▸ **Task statement**
For the data below, work out how many lines contain the word "html" and supply only that number.

Collection entries
※ ※ ※

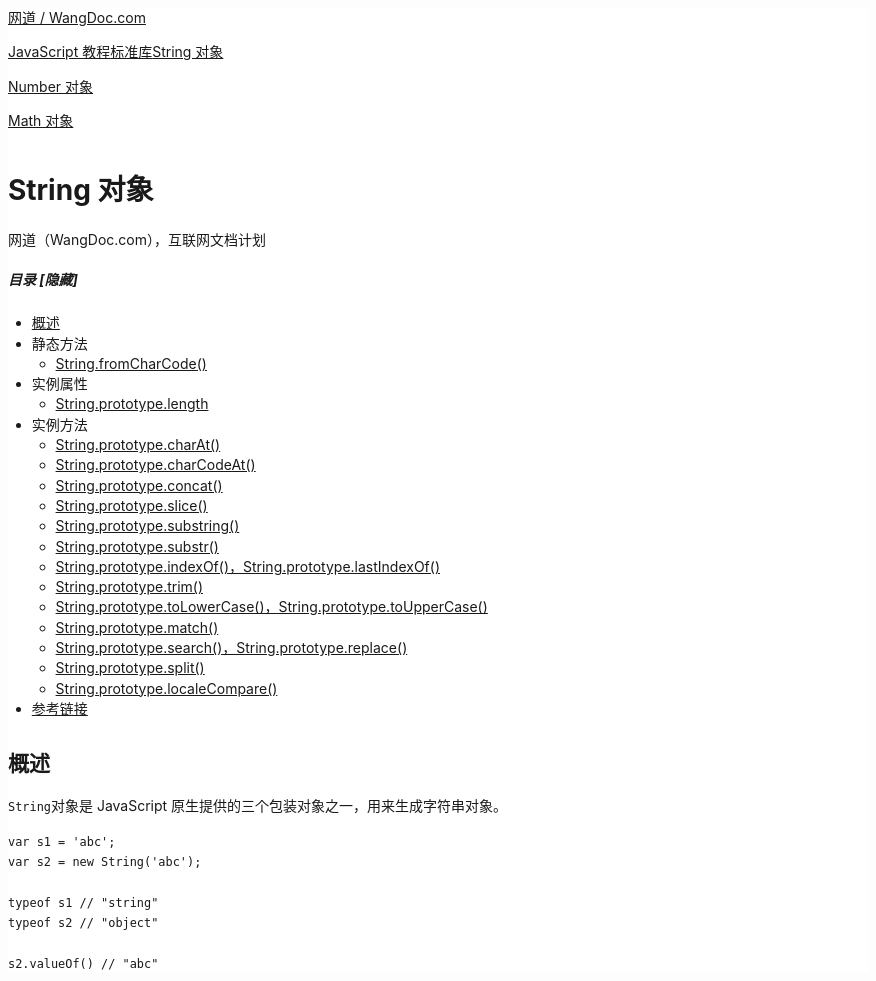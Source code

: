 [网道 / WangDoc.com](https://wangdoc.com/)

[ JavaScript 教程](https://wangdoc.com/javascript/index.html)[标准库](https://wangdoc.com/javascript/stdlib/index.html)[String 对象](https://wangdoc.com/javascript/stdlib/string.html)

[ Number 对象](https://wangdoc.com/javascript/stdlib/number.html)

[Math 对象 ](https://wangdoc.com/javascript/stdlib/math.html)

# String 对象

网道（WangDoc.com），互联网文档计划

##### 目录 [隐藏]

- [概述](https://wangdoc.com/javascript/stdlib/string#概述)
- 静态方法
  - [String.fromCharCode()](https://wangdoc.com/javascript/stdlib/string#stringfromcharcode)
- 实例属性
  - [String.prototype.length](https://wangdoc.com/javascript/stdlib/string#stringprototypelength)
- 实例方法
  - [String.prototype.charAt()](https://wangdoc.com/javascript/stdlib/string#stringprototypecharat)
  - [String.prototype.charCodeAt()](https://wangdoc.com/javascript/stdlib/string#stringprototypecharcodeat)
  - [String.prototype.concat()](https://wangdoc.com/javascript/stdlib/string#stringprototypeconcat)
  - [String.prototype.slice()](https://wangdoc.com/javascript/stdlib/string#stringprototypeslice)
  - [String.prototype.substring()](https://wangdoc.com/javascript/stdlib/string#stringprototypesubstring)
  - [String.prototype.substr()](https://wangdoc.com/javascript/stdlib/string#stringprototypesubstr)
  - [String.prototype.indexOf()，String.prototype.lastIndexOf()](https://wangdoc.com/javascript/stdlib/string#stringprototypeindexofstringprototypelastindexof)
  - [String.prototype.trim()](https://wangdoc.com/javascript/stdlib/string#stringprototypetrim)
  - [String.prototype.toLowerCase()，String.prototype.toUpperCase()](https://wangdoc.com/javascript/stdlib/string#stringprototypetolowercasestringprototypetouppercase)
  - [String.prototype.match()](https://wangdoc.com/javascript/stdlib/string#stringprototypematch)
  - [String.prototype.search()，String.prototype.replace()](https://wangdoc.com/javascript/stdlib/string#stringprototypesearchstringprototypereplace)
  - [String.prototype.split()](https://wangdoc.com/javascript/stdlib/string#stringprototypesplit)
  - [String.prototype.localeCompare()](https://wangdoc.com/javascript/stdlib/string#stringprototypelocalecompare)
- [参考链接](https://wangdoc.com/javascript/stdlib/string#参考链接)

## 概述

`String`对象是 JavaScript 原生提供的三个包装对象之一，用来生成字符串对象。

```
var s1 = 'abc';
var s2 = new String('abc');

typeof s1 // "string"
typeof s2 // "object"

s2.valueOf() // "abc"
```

※ ※ ※

▸ **Answer box**
3